Program Accreditation

Accreditation is the process to certify  programs and ensure they are being held to a standard.  Accrediting programs is an important process, as it ensures graduates of these programs meet certain criteria.  One example is accountants, who must be part of an accredited body who sets the standards of what classifies an accountant.  Accounting graduates enroll in the CPA body, who sets the standards of what exams must be passed and how many hours of professional development they must maintain.  This process ensures that accounts are held to a set of standards and have the required knowledge to perform the role.

Canada has the Association of Accrediting Agencies of Canada (AAAC).  Their purpose is:

  • Provide a forum for networking and information exchange for accrediting agencies and those organizations with an interest in accreditation;
  • To identify and promote good practices for accreditation standards and processes;
  • To advance the expertise of Canadian professional education accrediting agencies
  • Provide a mechanism for continuing education for individuals and organizations with accreditation responsibility.

In 2015 the Ontario Law Society refused to accredit Trinity Western Law School, based on the policies of the school.
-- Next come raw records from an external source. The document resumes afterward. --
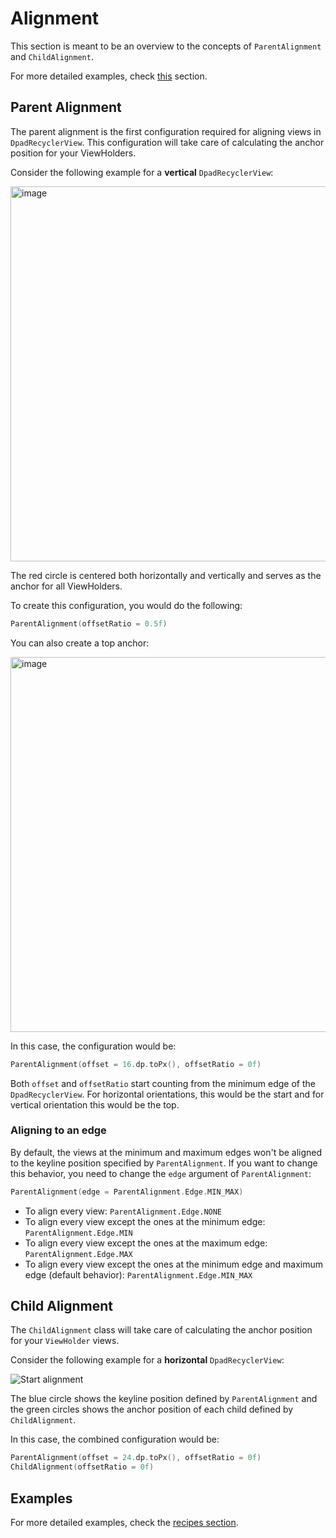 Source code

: # Alignment

This section is meant to be an overview to the concepts of `ParentAlignment` and `ChildAlignment`.

For more detailed examples, check [this](recipes/alignment.md) section.

## Parent Alignment

The parent alignment is the first configuration required for aligning views in `DpadRecyclerView`.
This configuration will take care of calculating the anchor position for your ViewHolders.

Consider the following example for a **vertical** `DpadRecyclerView`:

<img width="600" alt="image" src="https://user-images.githubusercontent.com/10662096/200148271-a0a4cb4c-d134-4d08-a146-f35e468f79dd.png">

The red circle is centered both horizontally and vertically and serves as the anchor for all ViewHolders.

To create this configuration, you would do the following:

```kotlin
ParentAlignment(offsetRatio = 0.5f)
```

You can also create a top anchor:

<img width="600" alt="image" src="https://user-images.githubusercontent.com/10662096/200148312-8f7a698e-226f-467e-8c57-f077839baf2e.png">

In this case, the configuration would be:

```kotlin
ParentAlignment(offset = 16.dp.toPx(), offsetRatio = 0f)
```

Both `offset` and `offsetRatio` start counting from the minimum edge of the `DpadRecyclerView`. For horizontal orientations, this would be the start and for vertical orientation this would be the top.

### Aligning to an edge

By default, the views at the minimum and maximum edges won't be aligned to the keyline position specified by `ParentAlignment`. If you want to change this behavior, you need to change the `edge` argument of `ParentAlignment`:

```kotlin
ParentAlignment(edge = ParentAlignment.Edge.MIN_MAX)
```

* To align every view: `ParentAlignment.Edge.NONE`
* To align every view except the ones at the minimum edge: `ParentAlignment.Edge.MIN`
* To align every view except the ones at the maximum edge: `ParentAlignment.Edge.MAX`
* To align every view except the ones at the minimum edge and maximum edge (default behavior): `ParentAlignment.Edge.MIN_MAX`

## Child Alignment

The `ChildAlignment` class will take care of calculating the anchor position for your `ViewHolder` views.

Consider the following example for a **horizontal** `DpadRecyclerView`:

![Start alignment](../img/start_alignment.png)

The blue circle shows the keyline position defined by `ParentAlignment` and the green circles shows the anchor position of each child
defined by `ChildAlignment`.

In this case, the combined configuration would be:

```kotlin
ParentAlignment(offset = 24.dp.toPx(), offsetRatio = 0f)
ChildAlignment(offsetRatio = 0f)
```

## Examples

For more detailed examples, check the [recipes section](recipes/alignment.md).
The denial was upheld by an Ontario caught, however in BC the court ruled against the denial.

The issue at the centre of the debate is religious freedom versus the rights of LGBTQ people, as the the universities religious based policies are in conflict with the rights of LGBTQ people.  The law society argued that the policies of the university denied access to LGBTQ people and affected their ability to attend law school.
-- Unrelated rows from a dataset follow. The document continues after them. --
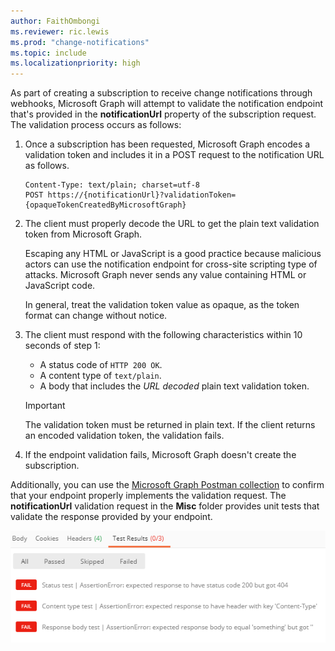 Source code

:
 ```yaml
---
author: FaithOmbongi
ms.reviewer: ric.lewis
ms.prod: "change-notifications"
ms.topic: include
ms.localizationpriority: high
---
```


<!-- markdownlint-disable MD041-->
<!-- Is the validation done during subscription renewal? -->

As part of creating a subscription to receive change notifications through webhooks, Microsoft Graph will attempt to validate the notification endpoint that's provided in the **notificationUrl** property of the subscription request. The validation process occurs as follows:

1. Once a subscription has been requested, Microsoft Graph encodes a validation token and includes it in a POST request to the notification URL as follows.

    ```http
    Content-Type: text/plain; charset=utf-8
    POST https://{notificationUrl}?validationToken={opaqueTokenCreatedByMicrosoftGraph}
    ```

1. The client must properly decode the URL to get the plain text validation token from Microsoft Graph.

   Escaping any HTML or JavaScript is a good practice because malicious actors can use the notification endpoint for cross-site scripting type of attacks. Microsoft Graph never sends any value containing HTML or JavaScript code.

   In general, treat the validation token value as opaque, as the token format can change without notice.

1. The client must respond with the following characteristics within 10 seconds of step 1:

    - A status code of `HTTP 200 OK`.
    - A content type of `text/plain`.
    - A body that includes the _URL decoded_ plain text validation token.

    > [!IMPORTANT]
    > The validation token must be returned in plain text. If the client returns an encoded validation token, the validation fails.

1. If the endpoint validation fails, Microsoft Graph doesn't create the subscription.

Additionally, you can use the [Microsoft Graph Postman collection](/graph/use-postman) to confirm that your endpoint properly implements the validation request. The **notificationUrl** validation request in the **Misc** folder provides unit tests that validate the response provided by your endpoint.

![validation response test results](../images/change-notifications/validation-request-tests-results.png)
Ian Bushfield, executive director of the B.C. Humanist Association said; “This decision seemed to set aside the impact on the LGBTQ community as theoretical or very minor,”

The judges said: “TWU is a relatively small community of like-minded persons bound together by their religious principles, It is not for everyone. For those who do not share TWU’s beliefs, there are many other options.”
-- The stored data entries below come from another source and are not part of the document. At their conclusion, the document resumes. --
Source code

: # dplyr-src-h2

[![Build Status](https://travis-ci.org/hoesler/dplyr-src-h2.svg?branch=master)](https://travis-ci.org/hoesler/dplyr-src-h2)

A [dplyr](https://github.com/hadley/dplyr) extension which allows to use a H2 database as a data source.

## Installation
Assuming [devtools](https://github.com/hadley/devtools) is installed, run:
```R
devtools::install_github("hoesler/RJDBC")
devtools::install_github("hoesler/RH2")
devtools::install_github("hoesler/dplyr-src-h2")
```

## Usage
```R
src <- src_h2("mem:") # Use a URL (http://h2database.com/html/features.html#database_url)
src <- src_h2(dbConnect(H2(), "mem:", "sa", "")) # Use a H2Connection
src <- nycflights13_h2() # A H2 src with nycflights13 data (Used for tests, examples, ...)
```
“The LSUC’s decision not to accredit TWU does not prevent the practice of a religious belief itself; rather it denies a public benefit because of the impact of that religious belief on others — members of the LGBTQ community.”

This is an interesting case as the accrediting body, the law society, does not believe the program offered by TWU is in keeping with the values of the law society.

This quote from the Globe and Mail is a good summary of the reasons the law society wished to deny the accreditation;

“‎I cannot vote to accredit a law school which seeks to control students in their bedrooms,” bencher Howard Goldblatt said.

The law society is not denying the accreditation based on the content of the program, but rather on the admission requirements.  The strict admission requirements may cause graduates to lack the ability for critical thinking and free thought.

This is definitely a complicated case worth reviewing.